We can now make some remarks regarding the relationship between wages and some of the explanatory variables.

Effect of `education` on `wages`

There is correlation of 0.306 between education and wages, meaning that you would expect more educated workers to earn more.

Looking at the scatter plot, it shows that there is a much greater spread in education among low paid workers, while better wages require a minimum level of education in most cases.

With other words, a high degree of education does not guarantee greater wages, while high wages require higher education.

PS: Much of the same can be said on the effect of age on wages.

Effect of `sex` on `wages`

Men earn on average more than women, as low paid jobs are over-represented by women, and high paid jobs are over-represented by men.
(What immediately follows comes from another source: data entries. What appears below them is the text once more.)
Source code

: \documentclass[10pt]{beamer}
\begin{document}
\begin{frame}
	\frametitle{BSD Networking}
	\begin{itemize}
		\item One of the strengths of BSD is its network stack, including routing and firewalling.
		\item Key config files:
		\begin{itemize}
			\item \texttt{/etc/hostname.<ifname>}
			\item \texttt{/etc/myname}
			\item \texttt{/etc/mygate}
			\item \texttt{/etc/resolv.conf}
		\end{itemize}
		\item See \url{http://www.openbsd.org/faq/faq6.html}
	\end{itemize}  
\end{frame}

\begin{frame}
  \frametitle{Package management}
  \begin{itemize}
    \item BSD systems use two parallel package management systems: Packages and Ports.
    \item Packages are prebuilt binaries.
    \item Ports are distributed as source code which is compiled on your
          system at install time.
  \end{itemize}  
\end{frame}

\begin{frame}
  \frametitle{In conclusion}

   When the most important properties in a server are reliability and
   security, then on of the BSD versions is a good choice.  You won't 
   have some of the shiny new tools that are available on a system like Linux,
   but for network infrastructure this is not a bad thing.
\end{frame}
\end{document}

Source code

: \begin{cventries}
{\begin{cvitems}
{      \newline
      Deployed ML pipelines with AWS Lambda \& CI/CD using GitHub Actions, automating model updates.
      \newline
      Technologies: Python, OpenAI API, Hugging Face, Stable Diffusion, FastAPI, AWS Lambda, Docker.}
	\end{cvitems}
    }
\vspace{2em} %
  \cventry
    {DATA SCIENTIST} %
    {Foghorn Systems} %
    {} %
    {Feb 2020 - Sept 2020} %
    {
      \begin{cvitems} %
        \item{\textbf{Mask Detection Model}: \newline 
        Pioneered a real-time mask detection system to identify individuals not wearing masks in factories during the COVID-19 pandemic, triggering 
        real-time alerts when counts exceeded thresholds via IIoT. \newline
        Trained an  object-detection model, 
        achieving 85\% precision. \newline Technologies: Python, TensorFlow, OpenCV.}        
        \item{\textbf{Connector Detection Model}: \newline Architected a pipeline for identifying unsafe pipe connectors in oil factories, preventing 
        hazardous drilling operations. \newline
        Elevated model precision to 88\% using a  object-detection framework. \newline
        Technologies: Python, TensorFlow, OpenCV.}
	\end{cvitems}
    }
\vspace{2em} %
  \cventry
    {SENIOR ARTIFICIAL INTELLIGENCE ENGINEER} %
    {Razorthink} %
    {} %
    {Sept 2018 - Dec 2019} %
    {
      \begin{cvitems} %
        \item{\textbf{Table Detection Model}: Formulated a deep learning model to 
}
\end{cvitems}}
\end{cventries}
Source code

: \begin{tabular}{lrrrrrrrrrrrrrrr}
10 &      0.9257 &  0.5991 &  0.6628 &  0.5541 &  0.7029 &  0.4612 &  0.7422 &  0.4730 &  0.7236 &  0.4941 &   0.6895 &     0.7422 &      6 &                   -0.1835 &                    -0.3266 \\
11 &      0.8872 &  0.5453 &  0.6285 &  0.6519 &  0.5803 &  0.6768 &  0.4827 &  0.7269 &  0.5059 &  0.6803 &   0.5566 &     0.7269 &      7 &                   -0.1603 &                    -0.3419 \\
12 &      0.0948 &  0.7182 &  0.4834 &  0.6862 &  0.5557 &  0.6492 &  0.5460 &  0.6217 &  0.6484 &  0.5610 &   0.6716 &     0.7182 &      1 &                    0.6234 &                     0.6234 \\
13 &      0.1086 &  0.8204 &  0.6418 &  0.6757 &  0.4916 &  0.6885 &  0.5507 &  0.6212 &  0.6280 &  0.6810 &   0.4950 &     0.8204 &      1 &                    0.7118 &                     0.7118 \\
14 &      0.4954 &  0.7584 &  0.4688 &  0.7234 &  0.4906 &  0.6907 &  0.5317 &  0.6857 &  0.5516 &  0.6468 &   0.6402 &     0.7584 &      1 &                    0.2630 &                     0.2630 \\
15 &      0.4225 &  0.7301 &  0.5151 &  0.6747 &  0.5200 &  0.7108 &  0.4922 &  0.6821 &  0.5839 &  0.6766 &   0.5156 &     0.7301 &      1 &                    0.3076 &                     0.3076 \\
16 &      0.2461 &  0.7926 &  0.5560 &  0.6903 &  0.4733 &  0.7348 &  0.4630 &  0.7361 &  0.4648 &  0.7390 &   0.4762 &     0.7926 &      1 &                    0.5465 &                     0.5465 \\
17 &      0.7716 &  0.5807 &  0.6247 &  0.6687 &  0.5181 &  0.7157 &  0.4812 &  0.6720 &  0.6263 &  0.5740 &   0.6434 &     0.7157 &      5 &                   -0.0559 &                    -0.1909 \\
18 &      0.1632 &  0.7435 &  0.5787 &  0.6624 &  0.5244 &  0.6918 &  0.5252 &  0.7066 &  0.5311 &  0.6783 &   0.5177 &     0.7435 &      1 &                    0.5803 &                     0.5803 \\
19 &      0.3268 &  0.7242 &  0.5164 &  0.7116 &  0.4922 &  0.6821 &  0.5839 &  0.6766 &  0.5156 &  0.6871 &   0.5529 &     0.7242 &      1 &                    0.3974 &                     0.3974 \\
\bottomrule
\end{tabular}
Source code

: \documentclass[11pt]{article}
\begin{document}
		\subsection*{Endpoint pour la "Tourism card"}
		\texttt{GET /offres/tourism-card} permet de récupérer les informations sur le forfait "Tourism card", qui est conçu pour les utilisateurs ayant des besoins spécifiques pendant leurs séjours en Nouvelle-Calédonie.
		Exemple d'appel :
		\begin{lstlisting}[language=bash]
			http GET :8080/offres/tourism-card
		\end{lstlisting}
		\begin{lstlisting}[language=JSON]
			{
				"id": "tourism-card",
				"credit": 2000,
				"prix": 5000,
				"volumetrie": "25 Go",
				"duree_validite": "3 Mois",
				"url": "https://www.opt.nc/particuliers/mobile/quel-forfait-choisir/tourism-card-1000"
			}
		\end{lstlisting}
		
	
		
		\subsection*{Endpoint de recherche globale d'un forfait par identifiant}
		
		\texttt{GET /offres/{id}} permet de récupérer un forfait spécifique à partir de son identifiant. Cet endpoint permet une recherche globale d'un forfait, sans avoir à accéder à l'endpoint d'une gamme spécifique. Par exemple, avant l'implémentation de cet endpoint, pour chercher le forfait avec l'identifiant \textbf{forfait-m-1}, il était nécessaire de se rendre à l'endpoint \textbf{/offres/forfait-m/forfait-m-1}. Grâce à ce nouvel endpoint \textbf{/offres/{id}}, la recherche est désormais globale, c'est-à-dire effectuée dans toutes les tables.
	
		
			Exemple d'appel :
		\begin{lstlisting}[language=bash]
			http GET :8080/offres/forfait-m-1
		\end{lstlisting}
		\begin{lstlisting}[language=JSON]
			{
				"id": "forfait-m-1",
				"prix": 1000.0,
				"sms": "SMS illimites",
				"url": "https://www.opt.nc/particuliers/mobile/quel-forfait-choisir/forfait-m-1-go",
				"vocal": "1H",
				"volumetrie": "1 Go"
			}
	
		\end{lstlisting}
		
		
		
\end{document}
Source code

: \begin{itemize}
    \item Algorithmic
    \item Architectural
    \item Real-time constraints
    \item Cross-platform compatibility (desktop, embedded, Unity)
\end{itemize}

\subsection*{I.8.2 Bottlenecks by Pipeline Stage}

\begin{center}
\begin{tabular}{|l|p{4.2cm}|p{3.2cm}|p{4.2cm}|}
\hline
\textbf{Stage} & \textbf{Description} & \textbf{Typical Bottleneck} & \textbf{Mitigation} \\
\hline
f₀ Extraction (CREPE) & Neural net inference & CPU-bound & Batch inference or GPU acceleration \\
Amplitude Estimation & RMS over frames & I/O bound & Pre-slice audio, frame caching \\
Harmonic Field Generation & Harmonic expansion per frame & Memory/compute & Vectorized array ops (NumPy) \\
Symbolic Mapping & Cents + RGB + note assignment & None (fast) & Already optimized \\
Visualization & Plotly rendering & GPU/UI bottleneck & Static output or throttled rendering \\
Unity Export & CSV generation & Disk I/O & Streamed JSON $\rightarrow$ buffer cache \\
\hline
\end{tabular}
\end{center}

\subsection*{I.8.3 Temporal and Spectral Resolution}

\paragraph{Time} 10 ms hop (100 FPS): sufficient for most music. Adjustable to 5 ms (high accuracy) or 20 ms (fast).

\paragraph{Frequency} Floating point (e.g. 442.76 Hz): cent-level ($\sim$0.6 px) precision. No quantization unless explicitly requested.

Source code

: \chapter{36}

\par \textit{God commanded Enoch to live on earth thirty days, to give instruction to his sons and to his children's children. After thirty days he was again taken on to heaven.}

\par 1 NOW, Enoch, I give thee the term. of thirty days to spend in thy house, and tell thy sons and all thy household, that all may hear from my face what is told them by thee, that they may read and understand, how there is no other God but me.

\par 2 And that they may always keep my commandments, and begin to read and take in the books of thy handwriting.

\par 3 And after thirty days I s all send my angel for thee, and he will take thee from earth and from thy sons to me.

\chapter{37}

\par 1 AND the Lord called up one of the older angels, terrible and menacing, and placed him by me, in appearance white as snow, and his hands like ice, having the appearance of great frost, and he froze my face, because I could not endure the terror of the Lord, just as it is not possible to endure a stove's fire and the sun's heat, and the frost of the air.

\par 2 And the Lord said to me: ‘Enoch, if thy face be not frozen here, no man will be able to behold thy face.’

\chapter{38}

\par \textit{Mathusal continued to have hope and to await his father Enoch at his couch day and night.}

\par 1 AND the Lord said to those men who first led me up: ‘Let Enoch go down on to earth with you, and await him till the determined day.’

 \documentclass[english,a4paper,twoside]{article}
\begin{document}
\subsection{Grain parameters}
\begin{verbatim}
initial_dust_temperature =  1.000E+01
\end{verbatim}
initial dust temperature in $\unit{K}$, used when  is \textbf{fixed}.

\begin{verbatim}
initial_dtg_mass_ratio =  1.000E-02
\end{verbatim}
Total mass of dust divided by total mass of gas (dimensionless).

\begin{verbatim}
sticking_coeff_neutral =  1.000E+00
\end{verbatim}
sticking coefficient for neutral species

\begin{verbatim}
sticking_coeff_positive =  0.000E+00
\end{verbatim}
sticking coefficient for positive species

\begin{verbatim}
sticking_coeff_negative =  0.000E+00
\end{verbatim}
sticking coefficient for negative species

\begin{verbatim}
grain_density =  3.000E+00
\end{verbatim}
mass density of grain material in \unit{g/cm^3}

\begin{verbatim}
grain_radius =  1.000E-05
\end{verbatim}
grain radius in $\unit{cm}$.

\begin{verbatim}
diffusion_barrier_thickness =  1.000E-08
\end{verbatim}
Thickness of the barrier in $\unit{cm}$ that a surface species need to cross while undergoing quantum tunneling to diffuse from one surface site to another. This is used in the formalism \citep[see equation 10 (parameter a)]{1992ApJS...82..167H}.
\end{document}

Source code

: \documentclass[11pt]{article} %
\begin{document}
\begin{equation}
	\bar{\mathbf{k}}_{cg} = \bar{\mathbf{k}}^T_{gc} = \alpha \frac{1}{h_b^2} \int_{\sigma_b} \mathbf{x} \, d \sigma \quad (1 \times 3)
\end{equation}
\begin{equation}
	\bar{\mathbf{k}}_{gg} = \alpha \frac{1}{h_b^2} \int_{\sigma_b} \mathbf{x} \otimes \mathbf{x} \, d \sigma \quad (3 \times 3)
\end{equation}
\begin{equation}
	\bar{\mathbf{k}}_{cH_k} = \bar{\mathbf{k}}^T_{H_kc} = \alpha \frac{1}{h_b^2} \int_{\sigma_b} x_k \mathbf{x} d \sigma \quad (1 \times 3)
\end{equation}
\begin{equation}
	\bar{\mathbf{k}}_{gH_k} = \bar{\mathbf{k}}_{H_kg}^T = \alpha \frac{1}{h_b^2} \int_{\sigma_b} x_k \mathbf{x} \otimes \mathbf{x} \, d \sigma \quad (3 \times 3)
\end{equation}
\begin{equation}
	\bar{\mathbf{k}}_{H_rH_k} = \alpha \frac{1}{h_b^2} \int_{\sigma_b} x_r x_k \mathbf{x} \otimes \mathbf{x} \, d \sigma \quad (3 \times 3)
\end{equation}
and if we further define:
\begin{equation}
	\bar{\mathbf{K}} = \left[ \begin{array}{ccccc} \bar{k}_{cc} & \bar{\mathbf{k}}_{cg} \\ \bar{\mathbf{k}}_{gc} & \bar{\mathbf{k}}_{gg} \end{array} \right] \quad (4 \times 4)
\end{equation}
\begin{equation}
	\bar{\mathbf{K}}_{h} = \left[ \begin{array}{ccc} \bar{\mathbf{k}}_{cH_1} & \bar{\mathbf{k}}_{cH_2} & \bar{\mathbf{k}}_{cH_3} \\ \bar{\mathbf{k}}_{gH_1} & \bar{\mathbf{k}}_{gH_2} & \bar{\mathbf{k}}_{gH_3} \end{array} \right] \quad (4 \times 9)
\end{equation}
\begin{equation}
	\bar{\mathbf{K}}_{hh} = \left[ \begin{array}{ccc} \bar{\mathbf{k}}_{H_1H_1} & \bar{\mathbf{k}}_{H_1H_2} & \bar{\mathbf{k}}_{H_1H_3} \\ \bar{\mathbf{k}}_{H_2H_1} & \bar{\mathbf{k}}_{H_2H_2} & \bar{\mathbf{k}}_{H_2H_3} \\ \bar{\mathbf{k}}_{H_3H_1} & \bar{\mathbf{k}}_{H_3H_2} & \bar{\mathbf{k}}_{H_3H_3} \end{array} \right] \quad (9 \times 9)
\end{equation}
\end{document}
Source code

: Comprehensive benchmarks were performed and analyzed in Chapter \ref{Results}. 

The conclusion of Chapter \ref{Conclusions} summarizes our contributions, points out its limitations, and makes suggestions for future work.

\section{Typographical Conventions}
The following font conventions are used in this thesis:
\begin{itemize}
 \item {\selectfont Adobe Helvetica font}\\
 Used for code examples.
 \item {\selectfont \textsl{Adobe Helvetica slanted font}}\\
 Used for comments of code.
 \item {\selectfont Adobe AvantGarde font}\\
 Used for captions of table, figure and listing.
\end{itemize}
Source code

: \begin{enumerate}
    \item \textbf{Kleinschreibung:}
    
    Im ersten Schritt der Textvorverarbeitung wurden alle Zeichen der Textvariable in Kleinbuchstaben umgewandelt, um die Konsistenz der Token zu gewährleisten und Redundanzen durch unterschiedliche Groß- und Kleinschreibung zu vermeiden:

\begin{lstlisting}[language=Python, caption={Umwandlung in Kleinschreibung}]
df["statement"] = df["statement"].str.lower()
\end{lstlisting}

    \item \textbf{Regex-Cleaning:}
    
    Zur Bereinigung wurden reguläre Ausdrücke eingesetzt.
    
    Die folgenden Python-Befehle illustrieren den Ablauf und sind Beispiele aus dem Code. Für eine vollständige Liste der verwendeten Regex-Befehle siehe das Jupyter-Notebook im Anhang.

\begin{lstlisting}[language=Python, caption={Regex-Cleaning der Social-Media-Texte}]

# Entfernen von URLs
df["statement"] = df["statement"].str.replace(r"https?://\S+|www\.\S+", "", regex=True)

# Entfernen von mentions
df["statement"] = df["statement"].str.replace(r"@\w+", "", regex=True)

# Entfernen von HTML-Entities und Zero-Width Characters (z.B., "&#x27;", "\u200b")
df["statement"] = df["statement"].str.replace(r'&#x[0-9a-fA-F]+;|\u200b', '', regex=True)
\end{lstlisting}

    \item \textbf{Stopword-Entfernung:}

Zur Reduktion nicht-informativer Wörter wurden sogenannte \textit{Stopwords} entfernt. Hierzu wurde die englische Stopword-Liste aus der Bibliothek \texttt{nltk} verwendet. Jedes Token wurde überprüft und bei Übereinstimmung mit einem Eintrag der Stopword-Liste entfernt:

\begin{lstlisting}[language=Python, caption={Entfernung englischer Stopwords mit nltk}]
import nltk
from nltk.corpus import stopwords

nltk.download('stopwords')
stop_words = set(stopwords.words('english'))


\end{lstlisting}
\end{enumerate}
The extremal values (minimum and maximum wages) are though approximately equal among the sexes.

Assumptions of the MLR analysis

Some assumptions must be made regarding the data if we are to perform a successful multiple linear regression analysis on the data.

We construct a classical linear model of the form: $$ \bf{Y} = \bf{X} \beta + \bf{\varepsilon} $$ Let's explain the notation:

We have $n$ observations and $k$ covariates.
Denote $p := k + 1$, as we will include an intercept parameter.
$\bf Y$ is a $n \times 1$ column vector containing respective response values for each observation.
$\bf X$ is a $n \times p$ matrix, containing individual observations on each row, and respective covariates on each column. The first column contains solely 1s, as this is the intercept "covariate".
$\bf \beta$ is $p \times 1$ column vector containing model coefficient parameters $[\beta_0, \beta_1, ..., \beta_k]^T$.
$\varepsilon$ is the error term, being a $n \times 1$ column vector.

Now onto the assumptions we must make regarding this classical linear model.

1) $\text{E}[\varepsilon] = \bf 0$

The sum of error terms must converge to zero as $n$ approaches infinity.

2) $\mathrm{Cov}(\varepsilon) = \mathrm{E}(\varepsilon\varepsilon^T) = \sigma^2 \bf I$

Error terms must be completely independent and have identical variances.

3) $\mathrm{rank}(\bf{X}) = k + 1 = p$

$\bf X$ must have full rank, i.e. no column should be a linear combination of the other columns. We must also have $p <= n$. In most cases we have $p << n$.

In addition, if we want a classical normal linear regression model, we must assume:

4) $\varepsilon \sim \text{N}_n(\bf 0, \sigma^2 \bf{I})$